It's known that the Church of the 1st Century was not an entirely unified movement, clearly rife with internal fractures. Off the top of my head, I can list a few, but am unsure whether all are distinct camps or where there are overlaps:
-the Pauline camp
-the Petrine camp
-the Apollos camp (do we know what distinguished them?)
-the Johannine community
-the Hebrew Christians (and the Judaizers? An epithet for the whole camp, or a radical wing thereof?)
-the Gnostic Christians
-the Magdalene camp (? More speculative on my part--she always seems a bigger figure in the NT apocrypha, even bigger thar Peter)

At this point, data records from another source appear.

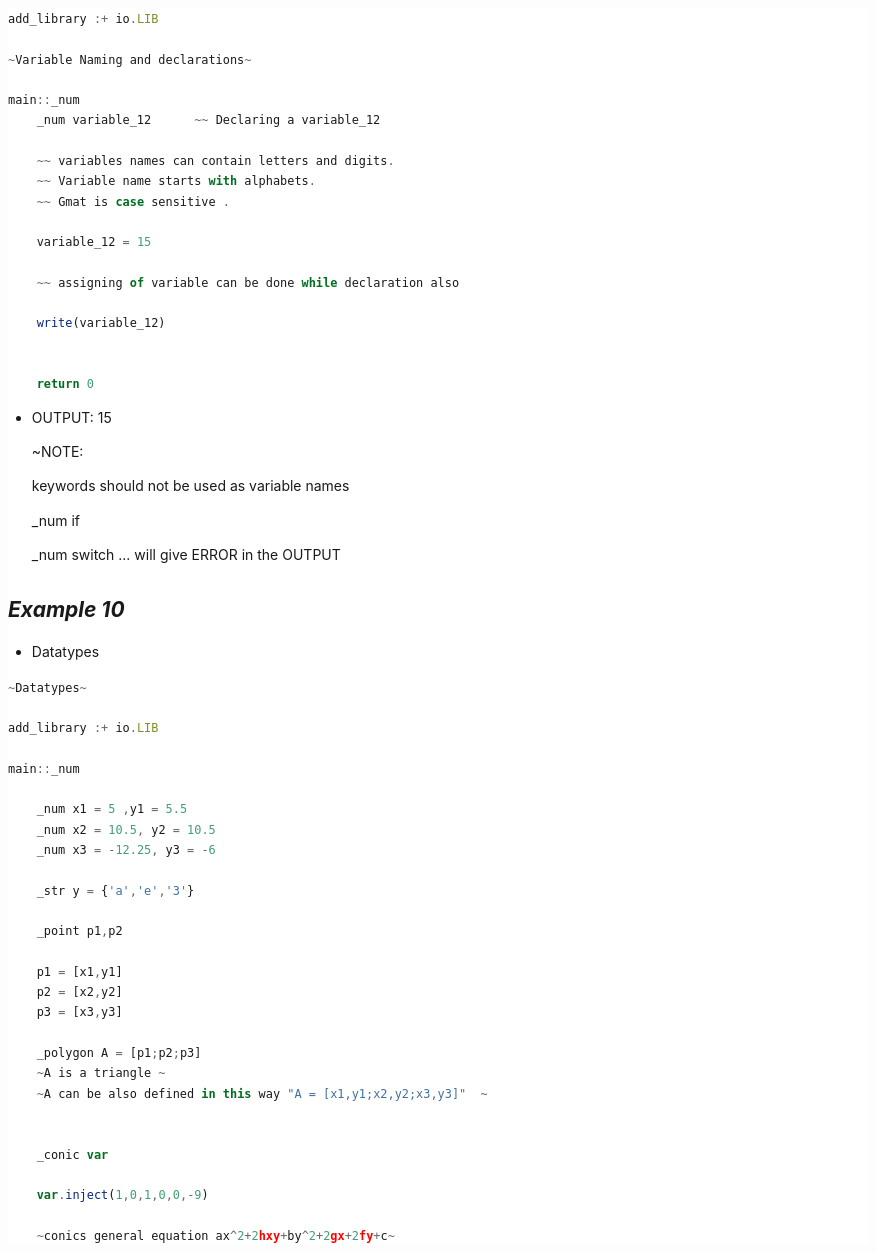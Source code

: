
 ```js
add_library :+ io.LIB

~Variable Naming and declarations~

main::_num
    _num variable_12      ~~ Declaring a variable_12

    ~~ variables names can contain letters and digits.
    ~~ Variable name starts with alphabets.
    ~~ Gmat is case sensitive .

    variable_12 = 15

    ~~ assigning of variable can be done while declaration also

    write(variable_12)


    return 0
```

* OUTPUT:
    15

    ~NOTE:

    keywords should not be used as variable names

    _num if

    _num switch ... will give ERROR in the OUTPUT


##  ***Example 10***

* Datatypes

```js
~Datatypes~

add_library :+ io.LIB

main::_num

    _num x1 = 5 ,y1 = 5.5
    _num x2 = 10.5, y2 = 10.5
    _num x3 = -12.25, y3 = -6

    _str y = {'a','e','3'}  

    _point p1,p2

    p1 = [x1,y1]
    p2 = [x2,y2]
    p3 = [x3,y3]

    _polygon A = [p1;p2;p3]
    ~A is a triangle ~
    ~A can be also defined in this way "A = [x1,y1;x2,y2;x3,y3]"  ~


    _conic var

    var.inject(1,0,1,0,0,-9)

    ~conics general equation ax^2+2hxy+by^2+2gx+2fy+c~
```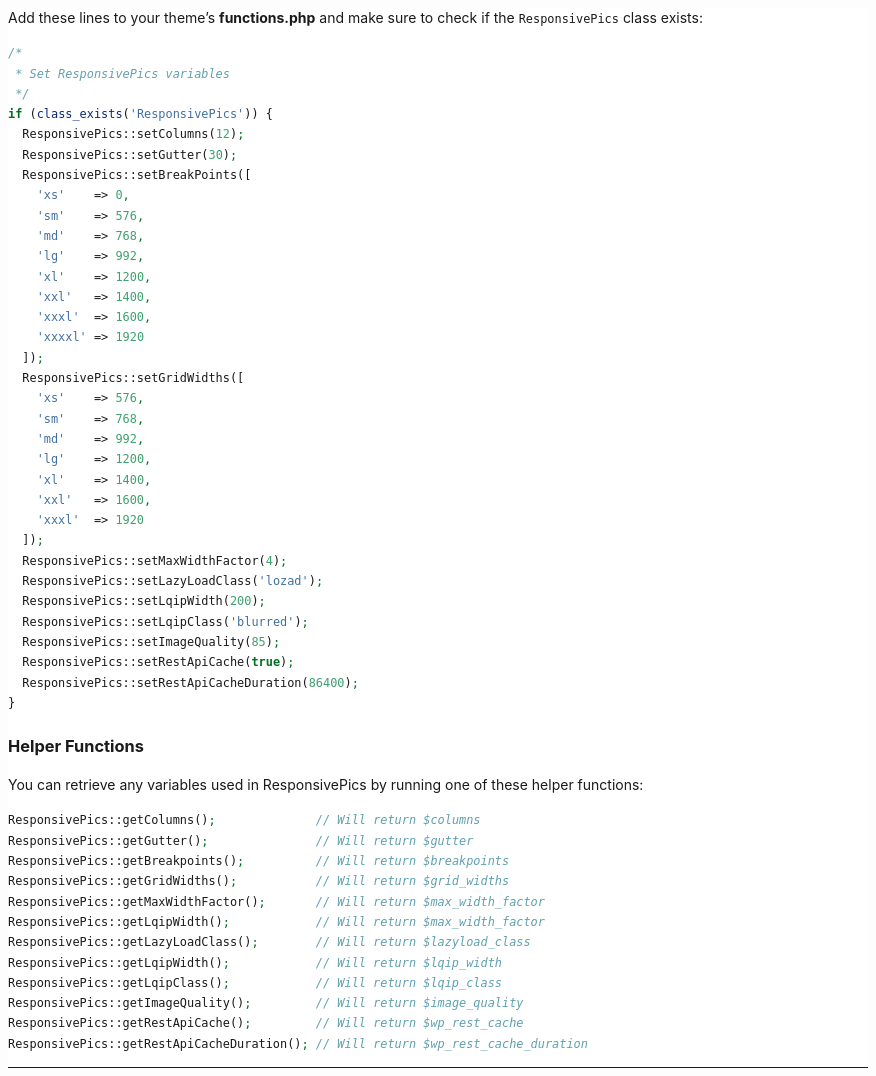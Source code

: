 Add these lines to your theme’s **functions.php** and make sure to check if the `ResponsivePics` class exists:

```php
/*
 * Set ResponsivePics variables
 */
if (class_exists('ResponsivePics')) {
  ResponsivePics::setColumns(12);
  ResponsivePics::setGutter(30);
  ResponsivePics::setBreakPoints([
    'xs'    => 0,
    'sm'    => 576,
    'md'    => 768,
    'lg'    => 992,
    'xl'    => 1200,
    'xxl'   => 1400,
    'xxxl'  => 1600,
    'xxxxl' => 1920
  ]);
  ResponsivePics::setGridWidths([
    'xs'    => 576,
    'sm'    => 768,
    'md'    => 992,
    'lg'    => 1200,
    'xl'    => 1400,
    'xxl'   => 1600,
    'xxxl'  => 1920
  ]);
  ResponsivePics::setMaxWidthFactor(4);
  ResponsivePics::setLazyLoadClass('lozad');
  ResponsivePics::setLqipWidth(200);
  ResponsivePics::setLqipClass('blurred');
  ResponsivePics::setImageQuality(85);
  ResponsivePics::setRestApiCache(true);
  ResponsivePics::setRestApiCacheDuration(86400);
}
```

### Helper Functions
You can retrieve any variables used in ResponsivePics by running one of these helper functions:

```php
ResponsivePics::getColumns();              // Will return $columns
ResponsivePics::getGutter();               // Will return $gutter
ResponsivePics::getBreakpoints();          // Will return $breakpoints
ResponsivePics::getGridWidths();           // Will return $grid_widths
ResponsivePics::getMaxWidthFactor();       // Will return $max_width_factor
ResponsivePics::getLqipWidth();            // Will return $max_width_factor
ResponsivePics::getLazyLoadClass();        // Will return $lazyload_class
ResponsivePics::getLqipWidth();            // Will return $lqip_width
ResponsivePics::getLqipClass();            // Will return $lqip_class
ResponsivePics::getImageQuality();         // Will return $image_quality
ResponsivePics::getRestApiCache();         // Will return $wp_rest_cache
ResponsivePics::getRestApiCacheDuration(); // Will return $wp_rest_cache_duration
```

---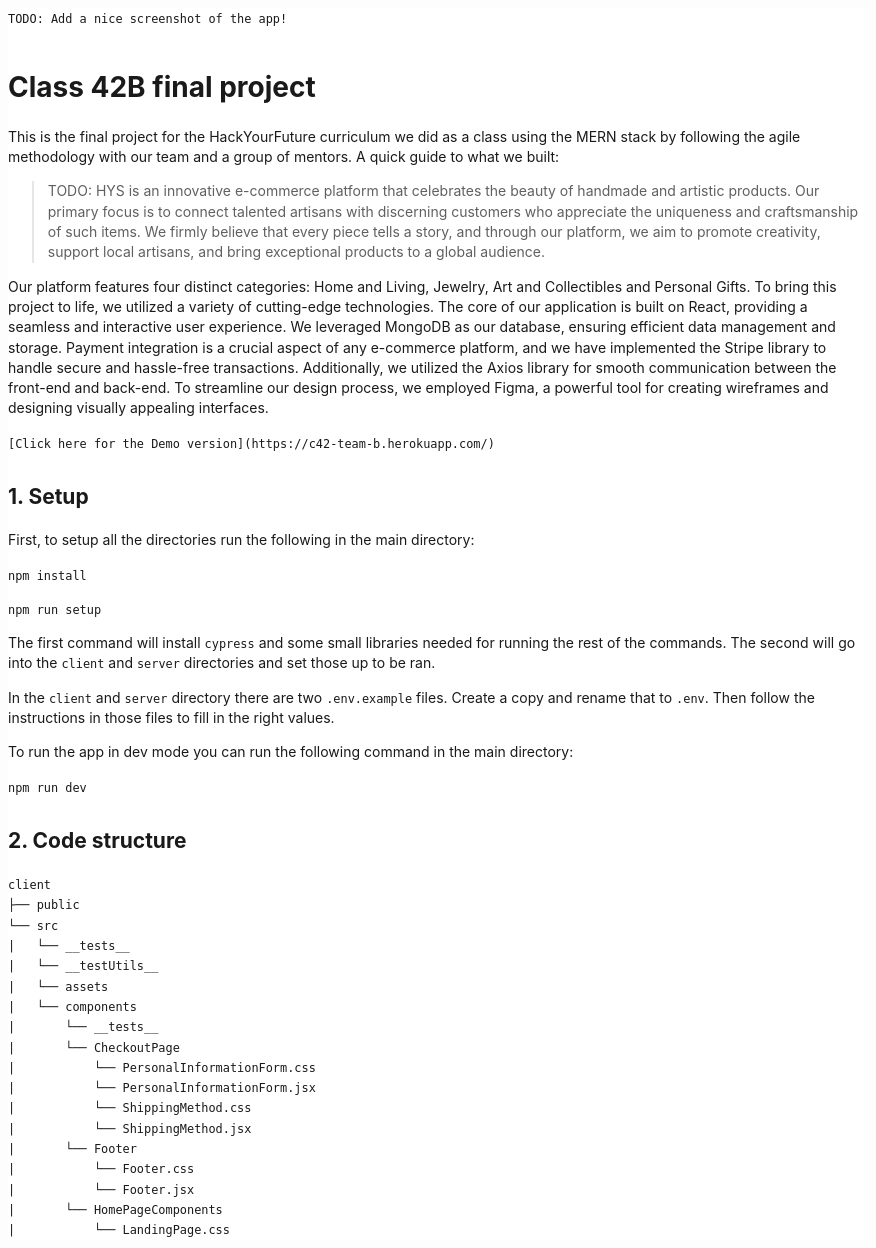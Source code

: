 `TODO: Add a nice screenshot of the app!`

# Class 42B final project

This is the final project for the HackYourFuture curriculum we did as a class using the MERN stack by following the agile methodology with our team and a group of mentors. A quick guide to what we built:

> TODO: HYS is an innovative e-commerce platform that celebrates the beauty of handmade and artistic products. Our primary focus is to connect talented artisans with discerning customers who appreciate the uniqueness and craftsmanship of such items. We firmly believe that every piece tells a story, and through our platform, we aim to promote creativity, support local artisans, and bring exceptional products to a global audience.

Our platform features four distinct categories: Home and Living, Jewelry, Art and Collectibles and Personal Gifts.
To bring this project to life, we utilized a variety of cutting-edge technologies. The core of our application is built on React, providing a seamless and interactive user experience. We leveraged MongoDB as our database, ensuring efficient data management and storage.
Payment integration is a crucial aspect of any e-commerce platform, and we have implemented the Stripe library to handle secure and hassle-free transactions. Additionally, we utilized the Axios library for smooth communication between the front-end and back-end. To streamline our design process, we employed Figma, a powerful tool for creating wireframes and designing visually appealing interfaces.

`[Click here for the Demo version](https://c42-team-b.herokuapp.com/)`

## 1. Setup

First, to setup all the directories run the following in the main directory:

`npm install`

`npm run setup`

The first command will install `cypress` and some small libraries needed for running the rest of the commands. The second will go into the `client` and `server` directories and set those up to be ran.

In the `client` and `server` directory there are two `.env.example` files. Create a copy and rename that to `.env`. Then follow the instructions in those files to fill in the right values.

To run the app in dev mode you can run the following command in the main directory:

`npm run dev`

## 2. Code structure

```
client
├── public
└── src
|   └── __tests__
|   └── __testUtils__
|   └── assets
|   └── components
|       └── __tests__
|       └── CheckoutPage
|           └── PersonalInformationForm.css
|           └── PersonalInformationForm.jsx
|           └── ShippingMethod.css
|           └── ShippingMethod.jsx
|       └── Footer
|           └── Footer.css
|           └── Footer.jsx
|       └── HomePageComponents
|           └── LandingPage.css
```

Are there other camps that existed? How distinct are they? Were they different communities, or different ideological currents in the same community? Are there overlaps or alliances (say, the Paulines and the Johannines against the Judaizers)? Peter is often depicted as a universal leader, above the different factions; is this accurate, or is this simply successful Petrine propaganda? Were groups like the Gnostics seen as brothers in error or foreign Greek philosophers appropriating Jesus? Was James his own camp, or a member of one of the aforementioned? What were the geographical barriers of these different camps (was John popular in Egypt, Paul in Rome, etc?)?
(I'm aware of the "proto-orthodox" classification, but it always seems to me to be an example of reading history backwards, grouping certain camps together based on who "won" centuries later. I suppose my question is trying to unpack the proto-orthodox; which camps were part of this group, where did they disagree?)